« On ne peut pas faire une constitution dans laquelle on met une Haute cour de justice en place pour juger des ministres. Le ministre n’est pas au-dessus des autres citoyens […] Un ministre qui a volé des milliards, il est dehors et se ballade tandis qu’on incarcère un simple voleur de poulet pendant cinq ans. De quel type de justice s’agit-il ? Un ministre qui vole doit répondre au même titre que les autres citoyens ». Ces mots ont été prononcés par Bassolma Bazié, ministre d’Etat, ministre de la fonction publique, du travail et de la protection sociale, le 23 juin 2023 à l’université Aube nouvelle. C’était lors de la cérémonie d’ouverture de la première édition du Forum africain sur le leadership et la gouvernance organisé par le consortium Governance and leadership by youth.
Arrivé en retard pour le lancement du forum, prévu pour 9h, Bassolma Bazié, a justifié ce retard par le fait qu’il était en réunion avec une délégation du Fonds monétaire international (FMI). Le ministre d’Etat a confié au public avoir tenu un langage de vérité au FMI durant cette rencontre. « Nous avons dit au Fonds monétaire international que même si la situation que nous traversons est la conséquence de l’ensemble de nos errements, le FMI lui-même fait aussi partie des causes », a lancé le ministre d’Etat.
- Vue partielle des participants au forum africain sur le leadership et la gouvernance
Face à plus de 200 jeunes venus participer à ce forum, Bassolma Bazié a indiqué que le FMI n’est pas étranger à la situation difficile que vit le Burkina Faso parce qu’il n’a pas eu le courage de dire la vérité aux différents gouvernements du Burkina Faso. « Vous avez donné des milliards à des gouvernants qui ont détourné plus de la moitié de ces milliards pour les ramener dans vos banques sans que vous ne les dénoncez. Vous êtes aussi la cause, parce que vous êtes venus nous dire que la meilleure éducation, c’est d’aller du CP1 au CM2 sans redoubler. C’est une façon de dire aux enfants que même quand on est médiocre, on peut avancer. Aujourd’hui, vous venez crier que nos sociétés sont malades. Vous avez contribué à les rendre malades ». Voici ce que le ministre Bazié confie avoir entre autre balancé à la délégation du FMI.

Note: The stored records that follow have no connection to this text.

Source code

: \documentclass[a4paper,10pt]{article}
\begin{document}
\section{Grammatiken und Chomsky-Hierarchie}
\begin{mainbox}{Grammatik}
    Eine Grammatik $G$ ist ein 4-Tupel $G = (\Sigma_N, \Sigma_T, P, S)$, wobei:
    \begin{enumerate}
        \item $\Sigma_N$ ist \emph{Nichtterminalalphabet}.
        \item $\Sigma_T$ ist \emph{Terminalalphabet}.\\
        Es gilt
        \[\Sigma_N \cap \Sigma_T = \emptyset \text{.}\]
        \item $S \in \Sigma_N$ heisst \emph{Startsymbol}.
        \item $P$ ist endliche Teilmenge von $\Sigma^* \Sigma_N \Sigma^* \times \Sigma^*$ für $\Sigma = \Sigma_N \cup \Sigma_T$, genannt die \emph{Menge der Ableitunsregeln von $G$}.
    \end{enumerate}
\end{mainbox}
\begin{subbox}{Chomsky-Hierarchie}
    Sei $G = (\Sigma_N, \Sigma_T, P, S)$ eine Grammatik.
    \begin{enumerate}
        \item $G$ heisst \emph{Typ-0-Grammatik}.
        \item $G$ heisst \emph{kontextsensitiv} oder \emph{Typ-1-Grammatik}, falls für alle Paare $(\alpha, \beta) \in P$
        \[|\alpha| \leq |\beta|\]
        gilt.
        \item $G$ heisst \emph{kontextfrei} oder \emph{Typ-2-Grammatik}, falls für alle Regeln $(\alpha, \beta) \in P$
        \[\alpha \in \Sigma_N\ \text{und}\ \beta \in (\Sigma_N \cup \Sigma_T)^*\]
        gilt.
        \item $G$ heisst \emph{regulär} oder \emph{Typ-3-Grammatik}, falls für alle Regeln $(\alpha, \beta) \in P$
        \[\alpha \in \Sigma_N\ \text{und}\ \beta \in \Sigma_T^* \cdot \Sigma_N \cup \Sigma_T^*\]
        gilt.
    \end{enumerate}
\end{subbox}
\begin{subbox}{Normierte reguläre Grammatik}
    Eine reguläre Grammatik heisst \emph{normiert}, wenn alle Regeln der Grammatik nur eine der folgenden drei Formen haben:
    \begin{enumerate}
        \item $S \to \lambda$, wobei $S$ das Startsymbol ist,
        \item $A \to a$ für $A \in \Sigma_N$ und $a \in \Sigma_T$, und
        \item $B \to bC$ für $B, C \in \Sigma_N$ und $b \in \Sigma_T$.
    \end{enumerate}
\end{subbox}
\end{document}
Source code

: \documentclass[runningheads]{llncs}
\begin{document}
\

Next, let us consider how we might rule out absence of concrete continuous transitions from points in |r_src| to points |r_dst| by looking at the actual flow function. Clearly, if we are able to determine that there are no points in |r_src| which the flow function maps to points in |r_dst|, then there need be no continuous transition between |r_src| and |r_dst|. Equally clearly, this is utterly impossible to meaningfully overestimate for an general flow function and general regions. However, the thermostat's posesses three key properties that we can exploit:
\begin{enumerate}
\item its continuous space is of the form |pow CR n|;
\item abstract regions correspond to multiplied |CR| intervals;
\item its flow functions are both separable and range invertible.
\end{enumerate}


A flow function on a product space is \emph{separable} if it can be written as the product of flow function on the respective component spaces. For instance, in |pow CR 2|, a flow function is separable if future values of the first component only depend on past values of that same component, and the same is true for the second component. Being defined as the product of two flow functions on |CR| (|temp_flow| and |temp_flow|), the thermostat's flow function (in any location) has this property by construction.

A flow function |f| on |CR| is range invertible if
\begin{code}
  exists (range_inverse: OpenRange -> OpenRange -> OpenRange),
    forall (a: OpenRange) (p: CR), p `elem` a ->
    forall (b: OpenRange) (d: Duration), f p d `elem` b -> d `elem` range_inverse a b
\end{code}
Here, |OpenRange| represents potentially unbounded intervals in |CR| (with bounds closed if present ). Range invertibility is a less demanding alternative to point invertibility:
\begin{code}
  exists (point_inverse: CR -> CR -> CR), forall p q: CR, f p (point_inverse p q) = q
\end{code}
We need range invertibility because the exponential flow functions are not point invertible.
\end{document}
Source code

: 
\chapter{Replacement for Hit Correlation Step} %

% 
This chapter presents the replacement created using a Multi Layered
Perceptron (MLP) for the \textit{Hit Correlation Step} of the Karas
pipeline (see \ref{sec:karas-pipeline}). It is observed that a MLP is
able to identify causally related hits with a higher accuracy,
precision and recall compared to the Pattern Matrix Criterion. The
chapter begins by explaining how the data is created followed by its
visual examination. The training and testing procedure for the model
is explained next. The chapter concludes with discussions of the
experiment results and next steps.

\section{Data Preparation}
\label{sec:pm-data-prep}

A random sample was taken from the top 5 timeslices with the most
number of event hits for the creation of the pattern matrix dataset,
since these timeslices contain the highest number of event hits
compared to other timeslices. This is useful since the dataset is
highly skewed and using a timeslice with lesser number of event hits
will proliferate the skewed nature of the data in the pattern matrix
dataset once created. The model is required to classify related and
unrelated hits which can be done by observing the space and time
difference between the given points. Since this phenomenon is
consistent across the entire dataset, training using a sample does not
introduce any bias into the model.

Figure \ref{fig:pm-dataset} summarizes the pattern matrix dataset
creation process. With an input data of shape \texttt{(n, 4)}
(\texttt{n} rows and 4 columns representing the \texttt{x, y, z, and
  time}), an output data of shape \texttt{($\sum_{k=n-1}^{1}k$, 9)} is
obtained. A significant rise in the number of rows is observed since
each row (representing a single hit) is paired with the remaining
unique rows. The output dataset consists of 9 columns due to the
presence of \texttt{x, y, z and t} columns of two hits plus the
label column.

- Selon Bassolma, Bazié tout ministre qui vole doit répondre devant la justice au même titre que tout citoyen
« L’Etat n’est pas capable de dire combien sont ses agents »
« Oui, on peut parler de masse salariale mais nous ne sommes pas des trompettes dans lesquelles il faut venir souffler pour dire de réduire une masse salariale. L’Etat n’est pas capable de dire combien sont ses agents. Il faut travailler à connaître leur nombre. Parce qu’il y a des morts, des gens qui ont démissionné, des gens qui ont plusieurs matricules qu’on continue de payer. Il y a aussi tous ceux qui fabriquent ces matricules doublons. Il faut qu’on purifie tout cela pour voir quel est le nombre des agents de la fonction publique », a expliqué Bassolma Bazié.
Lutter contre la corruption
Selon lui, ce n’est qu’après cette “purification” que l’Etat peut payer ses dettes. « Vous dites à un agent que s’il a deux ans et est bien noté, il a une bonification, d’un échelon. Mais dès qu’il gagne l’échelon, vous ne le payez pas. A la quatrième année, il gagne un deuxième échelon et vous ne payez pas. Sixième année, pareil. Au moment de régler, vous devez faire un rappel. Vous ne pouvez pas considérer tout ce rappel, en une seule année, pour dire que la masse salariale est élevée. Il faut purifier tout cela et se dire la vérité. La corruption, il faut lutter contre. Il faut que ses partenaires nous accompagnent pour que l’argent détourné qui va dans leurs banques revienne au Burkina. », persiste le ministre d’Etat.
- Patron de la première édition du forum, Bassolma Bazié avait à ses côtés le ministre en charge de la Communication, Jean Emmanuel Ouédraogo
Réformer la justice
« Nous avons dit au FMI que nous avons des réformes à faire. C’est vrai que les gens disent qu’il faut qu’on se recentre sur l’insécurité car c’est pour cela qu’on est là, mais retenons que l’insécurité n’est qu’une conséquence. Il faut s’attaquer aux causes. Et la cause, c’est la gouvernance », a soutenu le ministre pour qui les Burkinabè, sans hypocrisie, doivent avoir le courage de soigner les plaies de la société. Cela passe entre autres par une réforme de la justice afin de faire du ministre, un citoyen ordinaire comme tous les autres. C’est selon lui, l’une des conditions pour que la jeunesse puisse prendre les patins et poursuivre la lutte.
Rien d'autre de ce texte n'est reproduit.